(Data to examine Opens)

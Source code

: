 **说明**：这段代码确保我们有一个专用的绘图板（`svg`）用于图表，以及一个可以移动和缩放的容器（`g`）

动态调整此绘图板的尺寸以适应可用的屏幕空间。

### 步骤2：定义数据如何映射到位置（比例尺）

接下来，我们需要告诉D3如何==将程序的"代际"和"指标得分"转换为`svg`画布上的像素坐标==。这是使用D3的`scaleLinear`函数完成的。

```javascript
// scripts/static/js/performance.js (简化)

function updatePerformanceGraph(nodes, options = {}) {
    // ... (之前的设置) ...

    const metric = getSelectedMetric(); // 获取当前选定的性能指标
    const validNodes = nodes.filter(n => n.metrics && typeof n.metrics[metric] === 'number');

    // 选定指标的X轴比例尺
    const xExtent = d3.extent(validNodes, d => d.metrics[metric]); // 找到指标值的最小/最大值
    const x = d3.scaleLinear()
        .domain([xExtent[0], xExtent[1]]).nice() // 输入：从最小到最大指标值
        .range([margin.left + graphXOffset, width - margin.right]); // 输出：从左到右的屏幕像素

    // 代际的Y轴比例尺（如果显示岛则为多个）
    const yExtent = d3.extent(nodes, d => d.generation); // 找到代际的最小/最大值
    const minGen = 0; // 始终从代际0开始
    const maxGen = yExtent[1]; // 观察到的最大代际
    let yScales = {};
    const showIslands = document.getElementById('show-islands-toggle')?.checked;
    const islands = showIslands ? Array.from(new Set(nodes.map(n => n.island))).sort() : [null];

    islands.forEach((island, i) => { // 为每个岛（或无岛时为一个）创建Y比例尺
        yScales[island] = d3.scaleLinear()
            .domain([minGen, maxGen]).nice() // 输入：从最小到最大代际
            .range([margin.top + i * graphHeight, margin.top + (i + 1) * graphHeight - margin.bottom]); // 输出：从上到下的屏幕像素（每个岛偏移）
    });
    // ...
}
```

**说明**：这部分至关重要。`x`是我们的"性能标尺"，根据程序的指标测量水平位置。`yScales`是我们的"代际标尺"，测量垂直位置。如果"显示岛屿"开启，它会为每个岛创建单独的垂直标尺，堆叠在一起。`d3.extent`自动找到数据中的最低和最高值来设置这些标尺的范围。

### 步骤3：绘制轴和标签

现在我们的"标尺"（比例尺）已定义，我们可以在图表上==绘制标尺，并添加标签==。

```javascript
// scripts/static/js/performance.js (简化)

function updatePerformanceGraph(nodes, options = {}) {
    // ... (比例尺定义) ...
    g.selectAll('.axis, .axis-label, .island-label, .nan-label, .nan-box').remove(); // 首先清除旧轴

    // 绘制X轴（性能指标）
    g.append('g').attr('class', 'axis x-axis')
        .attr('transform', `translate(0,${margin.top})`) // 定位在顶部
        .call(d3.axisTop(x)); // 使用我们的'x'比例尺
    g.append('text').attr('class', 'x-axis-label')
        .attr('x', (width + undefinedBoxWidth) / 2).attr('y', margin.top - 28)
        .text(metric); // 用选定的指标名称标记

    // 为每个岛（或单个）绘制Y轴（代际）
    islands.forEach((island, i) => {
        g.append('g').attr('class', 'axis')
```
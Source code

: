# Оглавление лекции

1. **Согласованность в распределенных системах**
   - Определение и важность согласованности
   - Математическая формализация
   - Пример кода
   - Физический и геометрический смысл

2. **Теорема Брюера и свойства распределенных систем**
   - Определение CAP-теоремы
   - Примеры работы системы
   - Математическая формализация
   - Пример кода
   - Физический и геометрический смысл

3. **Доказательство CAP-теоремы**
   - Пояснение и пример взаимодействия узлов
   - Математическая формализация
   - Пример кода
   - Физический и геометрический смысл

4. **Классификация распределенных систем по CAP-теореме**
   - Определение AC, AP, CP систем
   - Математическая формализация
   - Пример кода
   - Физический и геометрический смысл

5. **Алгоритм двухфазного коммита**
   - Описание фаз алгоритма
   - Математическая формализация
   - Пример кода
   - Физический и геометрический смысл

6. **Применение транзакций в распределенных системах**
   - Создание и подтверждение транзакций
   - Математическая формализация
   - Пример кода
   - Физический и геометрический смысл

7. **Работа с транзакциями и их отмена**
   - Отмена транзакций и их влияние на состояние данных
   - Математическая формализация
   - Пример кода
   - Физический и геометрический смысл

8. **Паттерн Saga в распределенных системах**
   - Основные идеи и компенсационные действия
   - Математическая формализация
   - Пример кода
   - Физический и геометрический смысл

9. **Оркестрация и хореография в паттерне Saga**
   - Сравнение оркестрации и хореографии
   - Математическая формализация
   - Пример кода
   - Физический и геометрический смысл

(Data to examine Closes)

» Problem: The records must each be output verbatim, with nothing left out.

» Answer to this task:
Source code

: **说明**：这段代码确保我们有一个专用的绘图板（`svg`）用于图表，以及一个可以移动和缩放的容器（`g`）

动态调整此绘图板的尺寸以适应可用的屏幕空间。

### 步骤2：定义数据如何映射到位置（比例尺）

接下来，我们需要告诉D3如何==将程序的"代际"和"指标得分"转换为`svg`画布上的像素坐标==。这是使用D3的`scaleLinear`函数完成的。

```javascript
// scripts/static/js/performance.js (简化)

function updatePerformanceGraph(nodes, options = {}) {
    // ... (之前的设置) ...

    const metric = getSelectedMetric(); // 获取当前选定的性能指标
    const validNodes = nodes.filter(n => n.metrics && typeof n.metrics[metric] === 'number');

    // 选定指标的X轴比例尺
    const xExtent = d3.extent(validNodes, d => d.metrics[metric]); // 找到指标值的最小/最大值
    const x = d3.scaleLinear()
        .domain([xExtent[0], xExtent[1]]).nice() // 输入：从最小到最大指标值
        .range([margin.left + graphXOffset, width - margin.right]); // 输出：从左到右的屏幕像素

    // 代际的Y轴比例尺（如果显示岛则为多个）
    const yExtent = d3.extent(nodes, d => d.generation); // 找到代际的最小/最大值
    const minGen = 0; // 始终从代际0开始
    const maxGen = yExtent[1]; // 观察到的最大代际
    let yScales = {};
    const showIslands = document.getElementById('show-islands-toggle')?.checked;
    const islands = showIslands ? Array.from(new Set(nodes.map(n => n.island))).sort() : [null];

    islands.forEach((island, i) => { // 为每个岛（或无岛时为一个）创建Y比例尺
        yScales[island] = d3.scaleLinear()
            .domain([minGen, maxGen]).nice() // 输入：从最小到最大代际
            .range([margin.top + i * graphHeight, margin.top + (i + 1) * graphHeight - margin.bottom]); // 输出：从上到下的屏幕像素（每个岛偏移）
    });
    // ...
}
```

**说明**：这部分至关重要。`x`是我们的"性能标尺"，根据程序的指标测量水平位置。`yScales`是我们的"代际标尺"，测量垂直位置。如果"显示岛屿"开启，它会为每个岛创建单独的垂直标尺，堆叠在一起。`d3.extent`自动找到数据中的最低和最高值来设置这些标尺的范围。

### 步骤3：绘制轴和标签

现在我们的"标尺"（比例尺）已定义，我们可以在图表上==绘制标尺，并添加标签==。

```javascript
// scripts/static/js/performance.js (简化)

function updatePerformanceGraph(nodes, options = {}) {
    // ... (比例尺定义) ...
    g.selectAll('.axis, .axis-label, .island-label, .nan-label, .nan-box').remove(); // 首先清除旧轴

    // 绘制X轴（性能指标）
    g.append('g').attr('class', 'axis x-axis')
        .attr('transform', `translate(0,${margin.top})`) // 定位在顶部
        .call(d3.axisTop(x)); // 使用我们的'x'比例尺
    g.append('text').attr('class', 'x-axis-label')
        .attr('x', (width + undefinedBoxWidth) / 2).attr('y', margin.top - 28)
        .text(metric); // 用选定的指标名称标记

    // 为每个岛（或单个）绘制Y轴（代际）
    islands.forEach((island, i) => {
        g.append('g').attr('class', 'axis')
```
Source code

:# Оглавление лекции

1. **Согласованность в распределенных системах**
   - Определение и важность согласованности
   - Математическая формализация
   - Пример кода
   - Физический и геометрический смысл

2. **Теорема Брюера и свойства распределенных систем**
   - Определение CAP-теоремы
   - Примеры работы системы
   - Математическая формализация
   - Пример кода
   - Физический и геометрический смысл

3. **Доказательство CAP-теоремы**
   - Пояснение и пример взаимодействия узлов
   - Математическая формализация
   - Пример кода
   - Физический и геометрический смысл

4. **Классификация распределенных систем по CAP-теореме**
   - Определение AC, AP, CP систем
   - Математическая формализация
   - Пример кода
   - Физический и геометрический смысл

5. **Алгоритм двухфазного коммита**
   - Описание фаз алгоритма
   - Математическая формализация
   - Пример кода
   - Физический и геометрический смысл

6. **Применение транзакций в распределенных системах**
   - Создание и подтверждение транзакций
   - Математическая формализация
   - Пример кода
   - Физический и геометрический смысл

7. **Работа с транзакциями и их отмена**
   - Отмена транзакций и их влияние на состояние данных
   - Математическая формализация
   - Пример кода
   - Физический и геометрический смысл

8. **Паттерн Saga в распределенных системах**
   - Основные идеи и компенсационные действия
   - Математическая формализация
   - Пример кода
   - Физический и геометрический смысл

9. **Оркестрация и хореография в паттерне Saga**
   - Сравнение оркестрации и хореографии
   - Математическая формализация
   - Пример кода
   - Физический и геометрический смысл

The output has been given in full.